Strength of the (Net) Expansion

Included in the presentation at the release of the latest Oregon Economic and Revenue Forecast, was a discussion surrounding the strength of the expansion. The U.S. economy has been in recovery since June, 2009. Real GDP has grown for six consecutive quarters, for a total of a little more than 4 percent (from 2009 Q2 to 2010 Q4). The graph below illustrates the Real GDP growth in the first 6 and the first 10 quarters following the economic trough, as defined by the National Bureau of Economic Research. The current expansion’s growth in the first six quarters is moderately stronger than that which followed the previous recession and about the same as the initial expansion following the 1990 recession. Once you include the forecasted growth in the coming four quarters, the 8 percent Real GDP expansion for this recovery is again, slightly stronger than the prior recession; however when compared to previous business cycles, each of the past three recession have been characterized by underwhelming Real GDP growth. The takeaway being that the economy is recovering and in its second year of growth, however, the growth we are experiencing is not that of a v-shaped recovery and it is not expected to be moving forward.

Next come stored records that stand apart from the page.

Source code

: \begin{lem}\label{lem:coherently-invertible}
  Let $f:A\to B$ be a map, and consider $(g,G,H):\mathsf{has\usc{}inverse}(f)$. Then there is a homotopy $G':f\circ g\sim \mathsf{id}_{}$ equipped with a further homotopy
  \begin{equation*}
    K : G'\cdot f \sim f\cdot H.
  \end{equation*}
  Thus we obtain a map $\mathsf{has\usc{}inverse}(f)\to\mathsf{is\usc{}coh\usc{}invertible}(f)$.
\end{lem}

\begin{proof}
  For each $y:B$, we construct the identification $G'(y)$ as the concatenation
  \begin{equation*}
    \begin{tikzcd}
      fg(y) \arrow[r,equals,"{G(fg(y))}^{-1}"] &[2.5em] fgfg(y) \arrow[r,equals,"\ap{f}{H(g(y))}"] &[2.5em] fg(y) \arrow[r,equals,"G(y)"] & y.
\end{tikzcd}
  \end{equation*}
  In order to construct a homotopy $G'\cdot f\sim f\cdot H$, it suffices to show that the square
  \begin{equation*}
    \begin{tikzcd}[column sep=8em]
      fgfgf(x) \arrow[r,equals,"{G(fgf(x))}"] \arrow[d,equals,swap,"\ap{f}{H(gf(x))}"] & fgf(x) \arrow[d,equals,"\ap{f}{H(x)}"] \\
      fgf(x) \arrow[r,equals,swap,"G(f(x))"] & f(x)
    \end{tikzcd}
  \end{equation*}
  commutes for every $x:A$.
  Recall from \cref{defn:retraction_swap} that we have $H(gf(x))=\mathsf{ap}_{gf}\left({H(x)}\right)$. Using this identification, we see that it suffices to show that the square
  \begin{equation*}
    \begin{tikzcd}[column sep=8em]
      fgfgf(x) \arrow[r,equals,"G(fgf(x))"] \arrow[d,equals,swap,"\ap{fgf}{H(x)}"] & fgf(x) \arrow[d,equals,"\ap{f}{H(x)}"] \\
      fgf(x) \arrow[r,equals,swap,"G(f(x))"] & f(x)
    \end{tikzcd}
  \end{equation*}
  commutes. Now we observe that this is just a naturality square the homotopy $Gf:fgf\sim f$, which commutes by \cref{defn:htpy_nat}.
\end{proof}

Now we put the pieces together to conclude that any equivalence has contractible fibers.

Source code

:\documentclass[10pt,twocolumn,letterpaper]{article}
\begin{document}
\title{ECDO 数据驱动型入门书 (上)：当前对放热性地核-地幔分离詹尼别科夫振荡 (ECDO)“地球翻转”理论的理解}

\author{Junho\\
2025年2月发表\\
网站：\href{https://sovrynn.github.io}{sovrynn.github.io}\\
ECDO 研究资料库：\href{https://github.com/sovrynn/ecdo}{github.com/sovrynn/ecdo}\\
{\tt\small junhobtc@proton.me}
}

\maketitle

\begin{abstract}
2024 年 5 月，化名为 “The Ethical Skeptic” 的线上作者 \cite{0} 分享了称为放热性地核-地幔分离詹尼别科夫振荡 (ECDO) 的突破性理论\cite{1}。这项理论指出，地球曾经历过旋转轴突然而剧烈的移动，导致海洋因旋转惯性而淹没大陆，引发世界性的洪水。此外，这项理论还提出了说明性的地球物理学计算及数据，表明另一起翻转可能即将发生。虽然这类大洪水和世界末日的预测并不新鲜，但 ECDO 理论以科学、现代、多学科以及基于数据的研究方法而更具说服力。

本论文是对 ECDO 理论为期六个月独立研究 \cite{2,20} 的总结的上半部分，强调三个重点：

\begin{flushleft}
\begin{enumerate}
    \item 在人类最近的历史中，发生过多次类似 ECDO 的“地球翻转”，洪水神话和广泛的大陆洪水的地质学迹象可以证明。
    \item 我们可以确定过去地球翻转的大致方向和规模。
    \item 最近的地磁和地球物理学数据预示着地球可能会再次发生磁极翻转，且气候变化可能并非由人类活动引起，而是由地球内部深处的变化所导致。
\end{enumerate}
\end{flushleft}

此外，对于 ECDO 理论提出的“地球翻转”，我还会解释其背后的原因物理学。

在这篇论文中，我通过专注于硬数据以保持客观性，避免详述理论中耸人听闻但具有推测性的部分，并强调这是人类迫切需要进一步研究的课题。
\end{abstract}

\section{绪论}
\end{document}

Turning now to Total Nonfarm employment in Oregon and trying to determine the strength of the expansion in the state. While the expansion period is typically thought of as beginning at the economic trough and continuing through the economic peak (the recession is the peak to the trough), it is also useful to take a look at what you could call the net expansion. That is, how much employment or how many additional jobs are being added during the expansion, after you make up all the ground you lost during the recession. The graph below highlights this and the term expansion in the graph really refers to this concept of net expansion. The point being is that it takes time to regain the lost ground due to the recession and once you have done that, what additional growth have you experienced?

Now, taking the above terminology and concept, how do Oregon’s employment expansions compare over time and to the U.S.? (To paraphrase the conversation at the forecast release committee meeting, the following graph is one that nobody understands and that makes us good economists.) What the graph shows is the net employment expansion for both Oregon and the U.S. over time.

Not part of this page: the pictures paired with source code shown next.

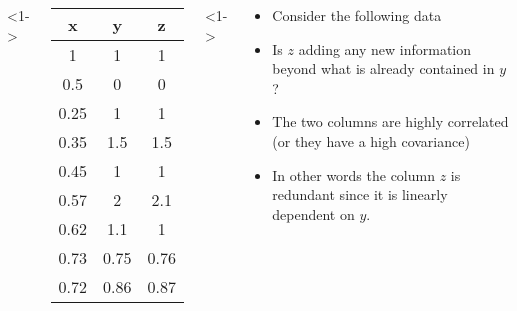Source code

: \begin{frame}
  \begin{columns}
    <1->
    \begin{overlayarea}{\textwidth}{\textheight}
      \begin{table}[]
        \centering

        \label{my-label}
        \begin{tabular}{ccc}
          \hline
          \textbf{x} & \textbf{y} & \textbf{z} \\ \hline
          1          & 1          & 1          \\
          0.5        & 0          & 0          \\
          0.25       & 1          & 1          \\
          0.35       & 1.5        & 1.5        \\
          0.45       & 1          & 1          \\
          0.57       & 2          & 2.1        \\
          0.62       & 1.1        & 1          \\
          0.73       & 0.75       & 0.76       \\
          0.72       & 0.86       & 0.87       \\
          \hline
        \end{tabular}
      \end{table}
    \end{overlayarea}

    <1->
    \begin{overlayarea}{\textwidth}{\textheight}
      \begin{itemize}\justifying
        \item<1-> Consider the following data
        \item<2-> Is $z$ adding any new information beyond what is already contained in $y$?
        \item<3-> The two columns are highly correlated (or they have a high covariance)
        \item<4-> In other words the column $z$ is redundant since it is linearly dependent on $y$.
      \end{itemize}
    \end{overlayarea}
  \end{columns}
\end{frame}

Note that as you move along the graph from left to right, you will notice that the lines increase above 100 and then revert back to 100, before growing again. As the lines grow above 100, this indicates net employment growth. For example, the red line (Oregon) increases to a value of 139 by 1970 and then reverts back to 100 during the recession. What this means is Oregon’s net employment expansion following the 1960 recession was 39 percent (an Index value of 139 equals a 39 percent increase). The Index then drops to 100 as the state lost jobs and remains at the 100 level until all the jobs lost during the recession were regained. As the Index moves above 100, beginning in late 1971, the next net expansion had begun and eventually culminated with a 17 percent increase in employment by late 1974.

It is interesting to see how much stronger the net expansions in Oregon have typically been since 1959 compared to the nation. In every single business cycle, Oregon’s total nonfarm employment increased by a larger percentage than the nation overall except following the early 1980s recession. As has been discussed on this blog numerous times, the early 1980s recession in Oregon was really one giant recession (our state’s Great Recession) even though the U.S. technically had two separate recessions in 1980 and 1981. Oregon essentially lost jobs for three full years from late 1979 through late 1982, totaling nearly 12 percent job loss during this time period. After such a steep decline, it took another 4 years before Oregon’s employment returned to its 1979 peak level. The blue U.S. line began increasing above 100 in 1984 as the nation had regained all the jobs it lost during the recession, however Oregon’s line does not begin increasing above 100 until 1987. Even though Oregon’s net expansion in the 1980s was three years shorter than the nation, our employment growth during that time period was nearly as strong overall  (16.9 percent for Oregon, 19.5 percent for the U.S.).

While the net expansions for both the U.S. and Oregon had been relatively robust during the 1959 – 2000 time period, the past two business cycles – especially for employment – are different. The jobless recovery following the dot-com bubble was truly jobless given that national employment did not really turn positive until a year and a half following the economic trough of 2001 Q4. It was not until 2005 Q1 that both the U.S. and Oregon had regained all the jobs lost from the 2001 recession and given the fact that the latest recession began in December, 2007, the time period in which the net expansion could take place was relatively short. In fact, U.S. employment only increased 3.9 percent and Oregon employment only increased 6.2 percent during this period.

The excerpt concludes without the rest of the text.